Recognized Subspecies in VA: None
Size: 3.25 - 6 inches
Range: All mountainous regions of the state
Status: Least Concern
It never fails to surprise me where I find Seal Salamanders. I have found Seals in rock crevices on wet cliff sides, down in the small creeks in valleys in Patrick Co., and in mountain springs in Highland Co. Any stream in the Blue Ridge or west could have these common Duskies. They can be found under rocks or logs, or even by spotlighting wet rock crevices.

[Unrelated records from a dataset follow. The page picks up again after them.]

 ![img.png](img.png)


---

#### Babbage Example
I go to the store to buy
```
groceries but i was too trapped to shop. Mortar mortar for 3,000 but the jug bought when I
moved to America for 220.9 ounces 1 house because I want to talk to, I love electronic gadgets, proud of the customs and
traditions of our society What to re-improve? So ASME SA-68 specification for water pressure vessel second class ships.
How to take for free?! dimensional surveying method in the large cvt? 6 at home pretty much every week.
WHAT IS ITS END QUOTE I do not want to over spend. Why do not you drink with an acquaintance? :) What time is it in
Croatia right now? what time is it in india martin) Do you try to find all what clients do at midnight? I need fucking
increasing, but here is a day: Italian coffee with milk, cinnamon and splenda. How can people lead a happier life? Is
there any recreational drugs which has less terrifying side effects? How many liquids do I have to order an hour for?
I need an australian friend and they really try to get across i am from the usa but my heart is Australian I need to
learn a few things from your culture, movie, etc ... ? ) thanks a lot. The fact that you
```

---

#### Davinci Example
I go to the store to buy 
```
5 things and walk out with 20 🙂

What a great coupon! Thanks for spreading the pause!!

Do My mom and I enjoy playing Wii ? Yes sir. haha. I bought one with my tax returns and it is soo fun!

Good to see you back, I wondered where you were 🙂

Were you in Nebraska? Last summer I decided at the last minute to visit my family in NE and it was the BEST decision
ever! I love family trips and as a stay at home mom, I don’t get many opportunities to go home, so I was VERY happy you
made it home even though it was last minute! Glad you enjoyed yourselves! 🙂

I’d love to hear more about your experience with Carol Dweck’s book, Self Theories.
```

This species has a longer snout than most Duskies, and large, dark spots. I have heard to these referred to as “leopard-spotting”, and I usually say they appear penciled on. They have a plain, gray belly, but often some blue specking on the lower flanks. Juveniles often have yellow or orange spots alternating down their back and on to the tail. These fade with age, but are quite prominent on all but adults. This species has a highly keeled tail. Seals have gray bellies, with only blue-white flecks. These flecks will come up the flanks a bit as well.
Similar Species: The Northern Dusky is the most misidentified species with the Seal, but Northerns have shorter faces, less keeled tails, salt-n-pepper flanks and venters, and a much different pattern. Other Dusky species could be misidentified, but the Seal is fairly unique, and a brief look through the others may help.